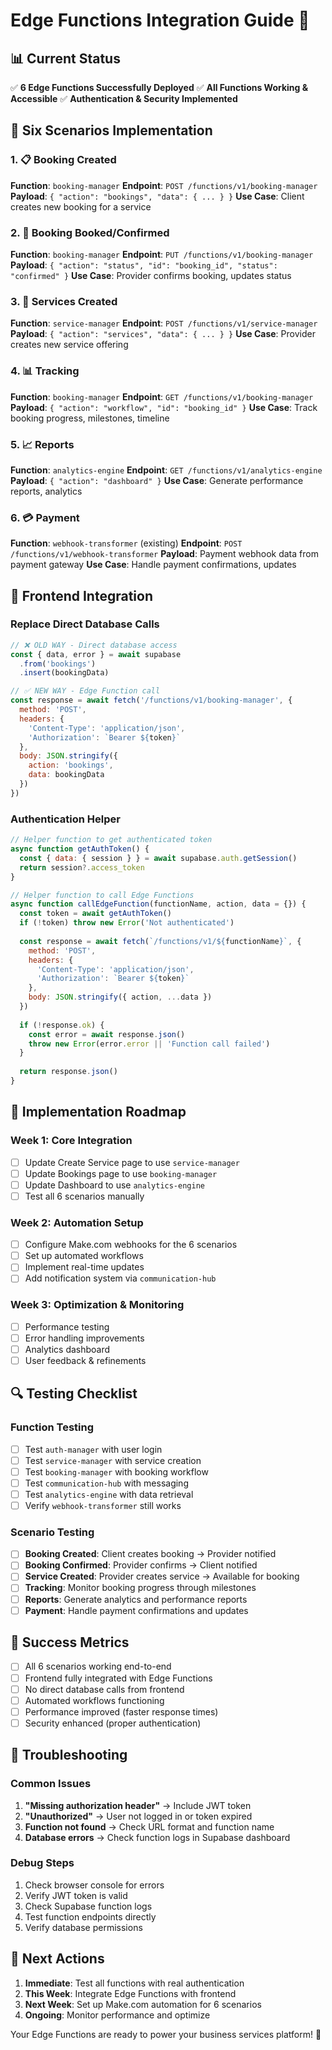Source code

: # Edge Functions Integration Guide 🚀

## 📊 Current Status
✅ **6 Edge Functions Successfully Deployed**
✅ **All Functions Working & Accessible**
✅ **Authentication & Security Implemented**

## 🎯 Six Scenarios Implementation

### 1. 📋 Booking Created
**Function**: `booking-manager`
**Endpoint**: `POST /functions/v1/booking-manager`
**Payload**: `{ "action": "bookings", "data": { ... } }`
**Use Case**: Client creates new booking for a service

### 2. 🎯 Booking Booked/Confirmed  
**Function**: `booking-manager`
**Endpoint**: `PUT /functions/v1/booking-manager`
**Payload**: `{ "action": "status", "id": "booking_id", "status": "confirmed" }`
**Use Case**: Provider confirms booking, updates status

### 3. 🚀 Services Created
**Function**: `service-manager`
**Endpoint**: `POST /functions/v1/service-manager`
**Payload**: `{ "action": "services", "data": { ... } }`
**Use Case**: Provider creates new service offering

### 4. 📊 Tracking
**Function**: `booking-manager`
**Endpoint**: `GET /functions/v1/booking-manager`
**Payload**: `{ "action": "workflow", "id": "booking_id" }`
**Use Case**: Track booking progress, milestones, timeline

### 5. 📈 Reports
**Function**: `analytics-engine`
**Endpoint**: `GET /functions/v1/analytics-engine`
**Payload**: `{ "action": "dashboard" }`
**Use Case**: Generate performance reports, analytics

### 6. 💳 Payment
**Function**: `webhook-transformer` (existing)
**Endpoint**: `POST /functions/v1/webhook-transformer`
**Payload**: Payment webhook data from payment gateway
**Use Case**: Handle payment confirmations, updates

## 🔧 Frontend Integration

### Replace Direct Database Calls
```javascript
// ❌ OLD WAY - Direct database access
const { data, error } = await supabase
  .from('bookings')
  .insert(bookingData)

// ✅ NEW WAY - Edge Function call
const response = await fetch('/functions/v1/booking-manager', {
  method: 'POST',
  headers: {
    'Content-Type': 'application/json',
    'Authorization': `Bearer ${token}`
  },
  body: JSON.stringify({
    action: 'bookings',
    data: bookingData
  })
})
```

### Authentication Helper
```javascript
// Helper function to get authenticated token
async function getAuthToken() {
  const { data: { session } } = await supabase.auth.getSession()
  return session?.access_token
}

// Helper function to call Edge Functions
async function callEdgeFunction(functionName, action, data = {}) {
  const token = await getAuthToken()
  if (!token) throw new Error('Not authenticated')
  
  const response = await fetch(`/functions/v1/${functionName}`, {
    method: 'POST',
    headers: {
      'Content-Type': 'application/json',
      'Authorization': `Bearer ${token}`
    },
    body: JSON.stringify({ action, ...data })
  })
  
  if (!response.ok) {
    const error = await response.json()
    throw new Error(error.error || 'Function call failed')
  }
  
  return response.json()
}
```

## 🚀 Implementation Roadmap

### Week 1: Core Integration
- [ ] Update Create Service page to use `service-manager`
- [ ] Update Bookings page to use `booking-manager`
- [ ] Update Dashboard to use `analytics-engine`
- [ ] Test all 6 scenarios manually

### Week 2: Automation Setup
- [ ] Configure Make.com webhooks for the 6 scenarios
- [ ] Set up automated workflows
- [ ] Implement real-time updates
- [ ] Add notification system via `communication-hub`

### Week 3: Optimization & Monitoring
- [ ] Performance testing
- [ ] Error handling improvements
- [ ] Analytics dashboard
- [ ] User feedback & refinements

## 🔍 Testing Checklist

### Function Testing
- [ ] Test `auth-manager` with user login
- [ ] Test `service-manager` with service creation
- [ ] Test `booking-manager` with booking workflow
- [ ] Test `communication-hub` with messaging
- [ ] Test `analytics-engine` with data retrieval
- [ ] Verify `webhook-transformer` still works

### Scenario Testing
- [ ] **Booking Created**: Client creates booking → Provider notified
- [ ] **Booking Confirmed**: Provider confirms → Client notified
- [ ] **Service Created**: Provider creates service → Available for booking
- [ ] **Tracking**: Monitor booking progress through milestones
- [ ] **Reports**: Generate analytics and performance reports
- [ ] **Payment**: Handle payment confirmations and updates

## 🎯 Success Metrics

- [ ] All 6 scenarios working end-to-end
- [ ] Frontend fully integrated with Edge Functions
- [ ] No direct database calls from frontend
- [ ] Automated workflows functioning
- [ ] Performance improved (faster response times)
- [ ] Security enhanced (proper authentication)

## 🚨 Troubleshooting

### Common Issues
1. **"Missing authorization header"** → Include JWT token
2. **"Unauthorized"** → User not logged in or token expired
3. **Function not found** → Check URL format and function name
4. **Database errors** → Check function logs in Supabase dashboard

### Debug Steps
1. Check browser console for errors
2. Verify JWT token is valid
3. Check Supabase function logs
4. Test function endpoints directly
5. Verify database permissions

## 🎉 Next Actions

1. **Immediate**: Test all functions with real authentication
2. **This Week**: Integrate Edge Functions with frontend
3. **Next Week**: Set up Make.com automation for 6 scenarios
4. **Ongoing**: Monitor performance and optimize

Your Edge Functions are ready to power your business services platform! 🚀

» Required action: As listed above, the lines from the line with "- [ ] Test all 6 scenarios manually" to the line with "- [ ] **Booking Created**: Client" are to be echoed exactly, with both ends included and nothing added.

» Task result:
- [ ] Test all 6 scenarios manually

### Week 2: Automation Setup
- [ ] Configure Make.com webhooks for the 6 scenarios
- [ ] Set up automated workflows
- [ ] Implement real-time updates
- [ ] Add notification system via `communication-hub`

### Week 3: Optimization & Monitoring
- [ ] Performance testing
- [ ] Error handling improvements
- [ ] Analytics dashboard
- [ ] User feedback & refinements

## 🔍 Testing Checklist

### Function Testing
- [ ] Test `auth-manager` with user login
- [ ] Test `service-manager` with service creation
- [ ] Test `booking-manager` with booking workflow
- [ ] Test `communication-hub` with messaging
- [ ] Test `analytics-engine` with data retrieval
- [ ] Verify `webhook-transformer` still works

### Scenario Testing
- [ ] **Booking Created**: Client creates booking → Provider notified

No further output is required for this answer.